_Exercise description_.
Every entry needs to be repeated exactly, with nothing left out.
START Records supplied
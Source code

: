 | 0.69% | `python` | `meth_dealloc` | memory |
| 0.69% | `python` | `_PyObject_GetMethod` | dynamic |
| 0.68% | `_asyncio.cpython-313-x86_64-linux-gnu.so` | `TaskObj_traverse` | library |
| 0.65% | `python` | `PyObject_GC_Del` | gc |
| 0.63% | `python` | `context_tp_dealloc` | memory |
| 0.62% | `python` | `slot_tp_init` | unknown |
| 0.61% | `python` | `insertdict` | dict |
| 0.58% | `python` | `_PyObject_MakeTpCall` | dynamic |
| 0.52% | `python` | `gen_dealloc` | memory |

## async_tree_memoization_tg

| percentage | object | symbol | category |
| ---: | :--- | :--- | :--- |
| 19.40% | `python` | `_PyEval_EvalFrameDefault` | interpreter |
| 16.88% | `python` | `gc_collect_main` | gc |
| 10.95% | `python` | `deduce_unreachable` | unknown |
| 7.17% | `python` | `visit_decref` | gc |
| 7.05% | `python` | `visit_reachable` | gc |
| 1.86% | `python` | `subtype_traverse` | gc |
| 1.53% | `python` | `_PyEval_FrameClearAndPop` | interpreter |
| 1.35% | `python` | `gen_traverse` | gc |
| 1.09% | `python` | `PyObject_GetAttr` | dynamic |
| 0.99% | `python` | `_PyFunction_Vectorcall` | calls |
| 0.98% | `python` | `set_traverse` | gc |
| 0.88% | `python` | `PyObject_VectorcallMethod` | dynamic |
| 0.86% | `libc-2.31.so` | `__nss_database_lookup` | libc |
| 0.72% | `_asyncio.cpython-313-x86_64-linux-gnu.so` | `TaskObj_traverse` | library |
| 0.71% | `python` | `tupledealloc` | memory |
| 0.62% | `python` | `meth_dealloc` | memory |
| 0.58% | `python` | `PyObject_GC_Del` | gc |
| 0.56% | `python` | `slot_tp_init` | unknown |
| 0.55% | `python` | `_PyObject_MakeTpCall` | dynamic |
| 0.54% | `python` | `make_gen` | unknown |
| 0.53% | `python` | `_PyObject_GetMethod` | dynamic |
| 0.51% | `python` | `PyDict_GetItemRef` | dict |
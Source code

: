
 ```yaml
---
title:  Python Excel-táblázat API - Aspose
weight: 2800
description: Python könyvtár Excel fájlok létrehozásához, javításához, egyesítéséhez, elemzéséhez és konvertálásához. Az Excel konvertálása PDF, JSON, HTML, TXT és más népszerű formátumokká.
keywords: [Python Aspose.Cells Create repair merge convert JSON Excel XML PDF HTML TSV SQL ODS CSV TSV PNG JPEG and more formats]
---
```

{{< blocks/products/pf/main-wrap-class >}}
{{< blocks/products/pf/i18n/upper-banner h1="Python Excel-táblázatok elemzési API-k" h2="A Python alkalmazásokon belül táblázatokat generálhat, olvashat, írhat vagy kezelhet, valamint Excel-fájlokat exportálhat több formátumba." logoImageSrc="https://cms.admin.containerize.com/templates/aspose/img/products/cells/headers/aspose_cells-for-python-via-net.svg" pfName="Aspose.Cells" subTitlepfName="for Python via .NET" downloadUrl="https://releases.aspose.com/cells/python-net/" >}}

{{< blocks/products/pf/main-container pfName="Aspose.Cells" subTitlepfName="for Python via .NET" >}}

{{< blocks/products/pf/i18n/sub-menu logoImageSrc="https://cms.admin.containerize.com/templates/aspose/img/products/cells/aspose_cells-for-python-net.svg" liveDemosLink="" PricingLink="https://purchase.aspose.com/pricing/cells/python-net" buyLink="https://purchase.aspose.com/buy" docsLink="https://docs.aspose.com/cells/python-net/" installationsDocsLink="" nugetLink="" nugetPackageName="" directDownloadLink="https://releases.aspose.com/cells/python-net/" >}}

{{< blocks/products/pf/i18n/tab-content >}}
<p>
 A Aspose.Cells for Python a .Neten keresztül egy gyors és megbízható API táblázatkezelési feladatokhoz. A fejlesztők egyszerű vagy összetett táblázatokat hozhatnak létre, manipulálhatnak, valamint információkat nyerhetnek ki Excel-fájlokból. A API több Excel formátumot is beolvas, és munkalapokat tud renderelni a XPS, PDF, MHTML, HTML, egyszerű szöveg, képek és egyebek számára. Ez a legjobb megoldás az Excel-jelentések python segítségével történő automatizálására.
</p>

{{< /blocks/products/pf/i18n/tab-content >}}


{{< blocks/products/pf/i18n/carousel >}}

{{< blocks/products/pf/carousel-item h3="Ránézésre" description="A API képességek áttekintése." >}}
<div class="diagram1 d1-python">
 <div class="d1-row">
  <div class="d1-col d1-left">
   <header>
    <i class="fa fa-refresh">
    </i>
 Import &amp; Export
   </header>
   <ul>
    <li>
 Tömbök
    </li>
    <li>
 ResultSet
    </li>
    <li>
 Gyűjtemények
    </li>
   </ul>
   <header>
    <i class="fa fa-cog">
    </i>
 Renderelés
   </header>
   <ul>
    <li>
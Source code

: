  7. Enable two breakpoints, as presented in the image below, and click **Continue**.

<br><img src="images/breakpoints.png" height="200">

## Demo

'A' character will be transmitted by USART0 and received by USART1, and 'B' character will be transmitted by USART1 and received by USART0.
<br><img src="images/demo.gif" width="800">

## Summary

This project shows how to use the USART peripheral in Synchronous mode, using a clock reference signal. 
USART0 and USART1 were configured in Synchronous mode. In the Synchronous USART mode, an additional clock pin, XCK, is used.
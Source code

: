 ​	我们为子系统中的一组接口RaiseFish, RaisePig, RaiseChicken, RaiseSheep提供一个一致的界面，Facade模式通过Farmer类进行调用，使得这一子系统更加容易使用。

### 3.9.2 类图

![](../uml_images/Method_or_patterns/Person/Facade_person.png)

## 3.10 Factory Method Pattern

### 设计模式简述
END Records supplied
_Output for this exercise_.
Source code

: | 0.69% | `python` | `meth_dealloc` | memory |
| 0.69% | `python` | `_PyObject_GetMethod` | dynamic |
| 0.68% | `_asyncio.cpython-313-x86_64-linux-gnu.so` | `TaskObj_traverse` | library |
| 0.65% | `python` | `PyObject_GC_Del` | gc |
| 0.63% | `python` | `context_tp_dealloc` | memory |
| 0.62% | `python` | `slot_tp_init` | unknown |
| 0.61% | `python` | `insertdict` | dict |
| 0.58% | `python` | `_PyObject_MakeTpCall` | dynamic |
| 0.52% | `python` | `gen_dealloc` | memory |

## async_tree_memoization_tg

| percentage | object | symbol | category |
| ---: | :--- | :--- | :--- |
| 19.40% | `python` | `_PyEval_EvalFrameDefault` | interpreter |
| 16.88% | `python` | `gc_collect_main` | gc |
| 10.95% | `python` | `deduce_unreachable` | unknown |
| 7.17% | `python` | `visit_decref` | gc |
| 7.05% | `python` | `visit_reachable` | gc |
| 1.86% | `python` | `subtype_traverse` | gc |
| 1.53% | `python` | `_PyEval_FrameClearAndPop` | interpreter |
| 1.35% | `python` | `gen_traverse` | gc |
| 1.09% | `python` | `PyObject_GetAttr` | dynamic |
| 0.99% | `python` | `_PyFunction_Vectorcall` | calls |
| 0.98% | `python` | `set_traverse` | gc |
| 0.88% | `python` | `PyObject_VectorcallMethod` | dynamic |
| 0.86% | `libc-2.31.so` | `__nss_database_lookup` | libc |
| 0.72% | `_asyncio.cpython-313-x86_64-linux-gnu.so` | `TaskObj_traverse` | library |
| 0.71% | `python` | `tupledealloc` | memory |
| 0.62% | `python` | `meth_dealloc` | memory |
| 0.58% | `python` | `PyObject_GC_Del` | gc |
| 0.56% | `python` | `slot_tp_init` | unknown |
| 0.55% | `python` | `_PyObject_MakeTpCall` | dynamic |
| 0.54% | `python` | `make_gen` | unknown |
| 0.53% | `python` | `_PyObject_GetMethod` | dynamic |
| 0.51% | `python` | `PyDict_GetItemRef` | dict |
Source code

:
 ```yaml
---
title:  Python Excel-táblázat API - Aspose
weight: 2800
description: Python könyvtár Excel fájlok létrehozásához, javításához, egyesítéséhez, elemzéséhez és konvertálásához. Az Excel konvertálása PDF, JSON, HTML, TXT és más népszerű formátumokká.
keywords: [Python Aspose.Cells Create repair merge convert JSON Excel XML PDF HTML TSV SQL ODS CSV TSV PNG JPEG and more formats]
---
```

{{< blocks/products/pf/main-wrap-class >}}
{{< blocks/products/pf/i18n/upper-banner h1="Python Excel-táblázatok elemzési API-k" h2="A Python alkalmazásokon belül táblázatokat generálhat, olvashat, írhat vagy kezelhet, valamint Excel-fájlokat exportálhat több formátumba." logoImageSrc="https://cms.admin.containerize.com/templates/aspose/img/products/cells/headers/aspose_cells-for-python-via-net.svg" pfName="Aspose.Cells" subTitlepfName="for Python via .NET" downloadUrl="https://releases.aspose.com/cells/python-net/" >}}

{{< blocks/products/pf/main-container pfName="Aspose.Cells" subTitlepfName="for Python via .NET" >}}

{{< blocks/products/pf/i18n/sub-menu logoImageSrc="https://cms.admin.containerize.com/templates/aspose/img/products/cells/aspose_cells-for-python-net.svg" liveDemosLink="" PricingLink="https://purchase.aspose.com/pricing/cells/python-net" buyLink="https://purchase.aspose.com/buy" docsLink="https://docs.aspose.com/cells/python-net/" installationsDocsLink="" nugetLink="" nugetPackageName="" directDownloadLink="https://releases.aspose.com/cells/python-net/" >}}

{{< blocks/products/pf/i18n/tab-content >}}
<p>
 A Aspose.Cells for Python a .Neten keresztül egy gyors és megbízható API táblázatkezelési feladatokhoz. A fejlesztők egyszerű vagy összetett táblázatokat hozhatnak létre, manipulálhatnak, valamint információkat nyerhetnek ki Excel-fájlokból. A API több Excel formátumot is beolvas, és munkalapokat tud renderelni a XPS, PDF, MHTML, HTML, egyszerű szöveg, képek és egyebek számára. Ez a legjobb megoldás az Excel-jelentések python segítségével történő automatizálására.
</p>

{{< /blocks/products/pf/i18n/tab-content >}}


{{< blocks/products/pf/i18n/carousel >}}

{{< blocks/products/pf/carousel-item h3="Ránézésre" description="A API képességek áttekintése." >}}
<div class="diagram1 d1-python">
 <div class="d1-row">
  <div class="d1-col d1-left">
   <header>
    <i class="fa fa-refresh">
    </i>
 Import &amp; Export
   </header>
   <ul>
    <li>
 Tömbök
    </li>
    <li>
 ResultSet
    </li>
    <li>
 Gyűjtemények
    </li>
   </ul>
   <header>
    <i class="fa fa-cog">
    </i>
 Renderelés
   </header>
   <ul>
    <li>
Source code

:  7. Enable two breakpoints, as presented in the image below, and click **Continue**.

<br><img src="images/breakpoints.png" height="200">

## Demo

'A' character will be transmitted by USART0 and received by USART1, and 'B' character will be transmitted by USART1 and received by USART0.
<br><img src="images/demo.gif" width="800">

## Summary

This project shows how to use the USART peripheral in Synchronous mode, using a clock reference signal. 
USART0 and USART1 were configured in Synchronous mode. In the Synchronous USART mode, an additional clock pin, XCK, is used.
Source code

: ​	我们为子系统中的一组接口RaiseFish, RaisePig, RaiseChicken, RaiseSheep提供一个一致的界面，Facade模式通过Farmer类进行调用，使得这一子系统更加容易使用。

### 3.9.2 类图

![](../uml_images/Method_or_patterns/Person/Facade_person.png)

## 3.10 Factory Method Pattern

### 设计模式简述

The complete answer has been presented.